-- Try it --
Looking at the entries, how many lines hold the word "import"? State the number by itself.

-- The data --

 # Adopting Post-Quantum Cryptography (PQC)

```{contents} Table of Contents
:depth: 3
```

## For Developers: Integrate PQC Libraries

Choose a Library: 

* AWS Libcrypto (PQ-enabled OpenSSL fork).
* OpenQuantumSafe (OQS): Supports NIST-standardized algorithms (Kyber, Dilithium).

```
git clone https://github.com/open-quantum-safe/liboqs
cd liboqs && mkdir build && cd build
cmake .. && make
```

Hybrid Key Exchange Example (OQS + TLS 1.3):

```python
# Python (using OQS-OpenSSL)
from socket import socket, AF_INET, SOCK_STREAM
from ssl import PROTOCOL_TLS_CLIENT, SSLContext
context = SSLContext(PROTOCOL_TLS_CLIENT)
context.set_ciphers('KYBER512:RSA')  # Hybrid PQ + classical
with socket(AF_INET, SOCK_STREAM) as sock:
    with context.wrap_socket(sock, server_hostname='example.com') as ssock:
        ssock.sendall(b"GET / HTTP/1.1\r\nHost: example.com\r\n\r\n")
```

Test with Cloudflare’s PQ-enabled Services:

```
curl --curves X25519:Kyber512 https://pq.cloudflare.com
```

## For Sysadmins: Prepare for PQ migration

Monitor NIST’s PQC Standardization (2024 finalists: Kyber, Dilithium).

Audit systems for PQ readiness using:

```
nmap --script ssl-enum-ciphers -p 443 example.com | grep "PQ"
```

-- Your response --
2